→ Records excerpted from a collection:

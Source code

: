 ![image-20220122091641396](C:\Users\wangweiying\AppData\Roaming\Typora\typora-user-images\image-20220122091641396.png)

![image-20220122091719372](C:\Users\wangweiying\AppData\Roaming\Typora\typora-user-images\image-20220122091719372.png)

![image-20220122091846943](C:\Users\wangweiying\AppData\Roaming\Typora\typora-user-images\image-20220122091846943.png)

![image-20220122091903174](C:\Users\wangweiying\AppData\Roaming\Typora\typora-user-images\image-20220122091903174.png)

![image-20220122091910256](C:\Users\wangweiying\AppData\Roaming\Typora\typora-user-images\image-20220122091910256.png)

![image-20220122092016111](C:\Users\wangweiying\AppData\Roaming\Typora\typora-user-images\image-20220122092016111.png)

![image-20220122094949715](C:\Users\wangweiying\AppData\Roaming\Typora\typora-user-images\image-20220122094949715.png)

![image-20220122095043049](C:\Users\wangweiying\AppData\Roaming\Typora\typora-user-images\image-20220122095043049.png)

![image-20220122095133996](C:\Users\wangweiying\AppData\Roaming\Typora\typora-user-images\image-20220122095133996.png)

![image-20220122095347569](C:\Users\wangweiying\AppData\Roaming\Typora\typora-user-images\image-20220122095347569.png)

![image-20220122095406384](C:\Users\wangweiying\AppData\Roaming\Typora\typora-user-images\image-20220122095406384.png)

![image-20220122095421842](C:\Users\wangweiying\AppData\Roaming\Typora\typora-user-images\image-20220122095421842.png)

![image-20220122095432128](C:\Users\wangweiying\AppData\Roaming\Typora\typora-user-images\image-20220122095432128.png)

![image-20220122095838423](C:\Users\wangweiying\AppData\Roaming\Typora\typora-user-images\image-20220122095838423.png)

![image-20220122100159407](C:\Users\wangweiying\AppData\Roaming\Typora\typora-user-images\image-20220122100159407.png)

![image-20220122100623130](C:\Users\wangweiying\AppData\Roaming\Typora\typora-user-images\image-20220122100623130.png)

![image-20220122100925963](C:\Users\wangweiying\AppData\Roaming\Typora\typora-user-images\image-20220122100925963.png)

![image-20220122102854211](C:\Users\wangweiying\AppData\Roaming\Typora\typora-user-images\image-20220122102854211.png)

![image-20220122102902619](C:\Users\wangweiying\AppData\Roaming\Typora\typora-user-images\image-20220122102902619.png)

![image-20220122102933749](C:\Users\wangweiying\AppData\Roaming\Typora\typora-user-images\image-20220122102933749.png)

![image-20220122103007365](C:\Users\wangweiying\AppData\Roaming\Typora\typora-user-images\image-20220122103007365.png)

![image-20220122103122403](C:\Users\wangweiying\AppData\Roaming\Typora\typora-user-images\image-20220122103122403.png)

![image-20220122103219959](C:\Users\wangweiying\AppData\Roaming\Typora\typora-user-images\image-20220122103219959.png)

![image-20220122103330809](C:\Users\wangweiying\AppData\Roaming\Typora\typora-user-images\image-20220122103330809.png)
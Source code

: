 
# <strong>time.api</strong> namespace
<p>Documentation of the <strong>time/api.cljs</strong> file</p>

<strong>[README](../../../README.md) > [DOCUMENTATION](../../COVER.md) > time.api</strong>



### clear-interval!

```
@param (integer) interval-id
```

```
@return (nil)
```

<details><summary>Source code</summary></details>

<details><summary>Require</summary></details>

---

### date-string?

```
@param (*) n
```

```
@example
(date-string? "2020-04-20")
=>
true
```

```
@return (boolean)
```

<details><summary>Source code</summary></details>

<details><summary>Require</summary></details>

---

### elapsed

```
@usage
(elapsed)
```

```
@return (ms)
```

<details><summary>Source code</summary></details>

→ Work instruction:
Locate the word "return" in the entries, and copy every line where it is found.

→ Written reply:
@return (nil)
@return (boolean)
@return (ms)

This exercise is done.